Exercise aim ▸ What lines in the listing below hold the string "version"? Please copy them out.
#### Information supplied
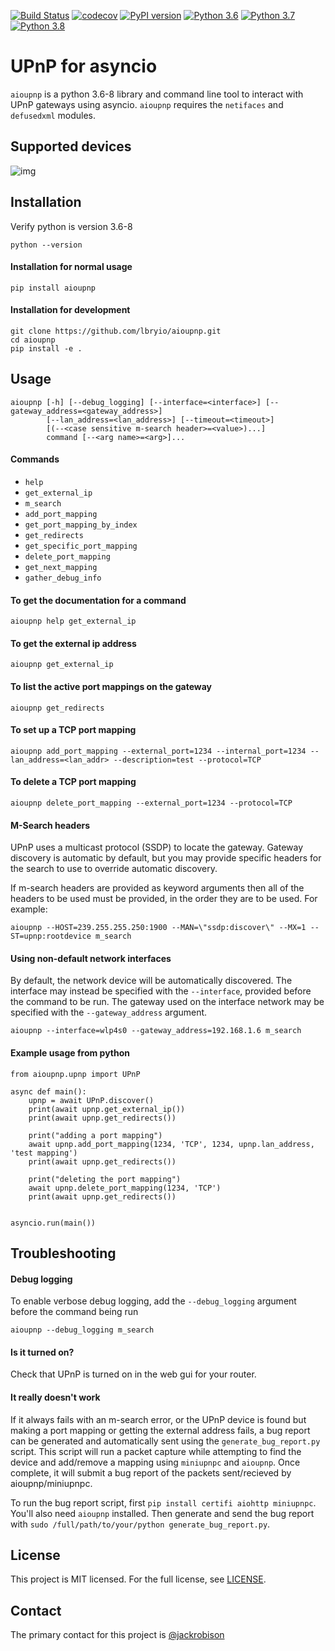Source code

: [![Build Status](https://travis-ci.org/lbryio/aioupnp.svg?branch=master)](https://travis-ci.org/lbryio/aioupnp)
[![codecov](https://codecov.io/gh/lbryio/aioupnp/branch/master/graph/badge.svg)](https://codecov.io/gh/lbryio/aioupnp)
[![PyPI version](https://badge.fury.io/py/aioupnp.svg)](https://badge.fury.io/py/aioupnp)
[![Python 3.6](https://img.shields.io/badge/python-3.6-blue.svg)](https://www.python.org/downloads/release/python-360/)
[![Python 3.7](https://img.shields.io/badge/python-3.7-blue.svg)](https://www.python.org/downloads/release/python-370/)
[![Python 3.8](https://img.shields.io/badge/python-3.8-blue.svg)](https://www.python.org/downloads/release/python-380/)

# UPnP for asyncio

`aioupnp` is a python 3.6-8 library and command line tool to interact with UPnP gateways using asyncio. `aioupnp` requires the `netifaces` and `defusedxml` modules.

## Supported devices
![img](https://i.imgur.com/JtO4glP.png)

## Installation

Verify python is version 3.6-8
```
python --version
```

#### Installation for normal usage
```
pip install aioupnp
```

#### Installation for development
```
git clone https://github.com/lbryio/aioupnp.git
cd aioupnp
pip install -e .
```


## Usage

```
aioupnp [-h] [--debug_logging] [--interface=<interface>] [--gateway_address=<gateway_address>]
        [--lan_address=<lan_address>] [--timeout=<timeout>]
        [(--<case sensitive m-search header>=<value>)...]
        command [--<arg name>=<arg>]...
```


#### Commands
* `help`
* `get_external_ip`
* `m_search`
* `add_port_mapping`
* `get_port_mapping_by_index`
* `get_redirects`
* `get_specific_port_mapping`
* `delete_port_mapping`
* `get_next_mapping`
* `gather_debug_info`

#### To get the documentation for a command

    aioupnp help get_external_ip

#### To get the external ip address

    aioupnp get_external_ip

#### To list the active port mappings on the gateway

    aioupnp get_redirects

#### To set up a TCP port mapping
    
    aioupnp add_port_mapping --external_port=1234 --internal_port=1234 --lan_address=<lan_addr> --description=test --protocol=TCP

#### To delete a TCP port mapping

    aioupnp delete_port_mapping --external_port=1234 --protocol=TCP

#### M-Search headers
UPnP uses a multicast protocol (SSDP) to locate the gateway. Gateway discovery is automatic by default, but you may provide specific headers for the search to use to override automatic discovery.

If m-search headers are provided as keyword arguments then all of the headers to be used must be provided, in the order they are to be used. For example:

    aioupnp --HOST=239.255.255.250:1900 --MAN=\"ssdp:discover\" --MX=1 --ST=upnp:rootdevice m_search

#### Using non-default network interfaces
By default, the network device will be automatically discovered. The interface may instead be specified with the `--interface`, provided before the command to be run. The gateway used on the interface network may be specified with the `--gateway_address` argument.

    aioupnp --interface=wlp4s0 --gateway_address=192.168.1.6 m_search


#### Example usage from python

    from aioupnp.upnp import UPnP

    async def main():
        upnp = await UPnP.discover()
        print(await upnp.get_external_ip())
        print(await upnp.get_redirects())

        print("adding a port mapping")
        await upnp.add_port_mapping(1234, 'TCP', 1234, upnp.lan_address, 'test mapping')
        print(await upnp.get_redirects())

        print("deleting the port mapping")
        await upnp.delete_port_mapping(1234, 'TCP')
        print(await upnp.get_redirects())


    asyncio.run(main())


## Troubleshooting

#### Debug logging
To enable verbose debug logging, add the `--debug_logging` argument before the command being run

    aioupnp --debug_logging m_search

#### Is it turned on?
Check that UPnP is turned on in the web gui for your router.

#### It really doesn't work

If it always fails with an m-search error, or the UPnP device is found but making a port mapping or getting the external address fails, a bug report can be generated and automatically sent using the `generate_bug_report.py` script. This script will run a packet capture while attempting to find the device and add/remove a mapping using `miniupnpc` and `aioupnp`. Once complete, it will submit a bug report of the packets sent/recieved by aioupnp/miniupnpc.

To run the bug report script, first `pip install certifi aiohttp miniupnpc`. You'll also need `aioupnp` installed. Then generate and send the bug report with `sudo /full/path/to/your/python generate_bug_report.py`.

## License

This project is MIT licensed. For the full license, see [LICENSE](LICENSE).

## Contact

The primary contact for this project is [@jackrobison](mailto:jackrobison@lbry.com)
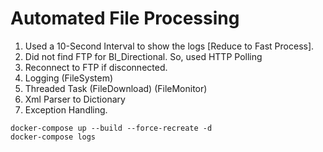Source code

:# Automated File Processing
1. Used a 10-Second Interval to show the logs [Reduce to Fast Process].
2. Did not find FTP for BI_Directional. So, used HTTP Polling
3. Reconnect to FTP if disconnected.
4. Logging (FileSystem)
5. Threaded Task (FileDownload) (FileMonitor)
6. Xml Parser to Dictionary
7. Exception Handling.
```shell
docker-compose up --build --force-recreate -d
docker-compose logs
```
########
Solved problem ▸
[![PyPI version](https://badge.fury.io/py/aioupnp.svg)](https://badge.fury.io/py/aioupnp)
Verify python is version 3.6-8
python --version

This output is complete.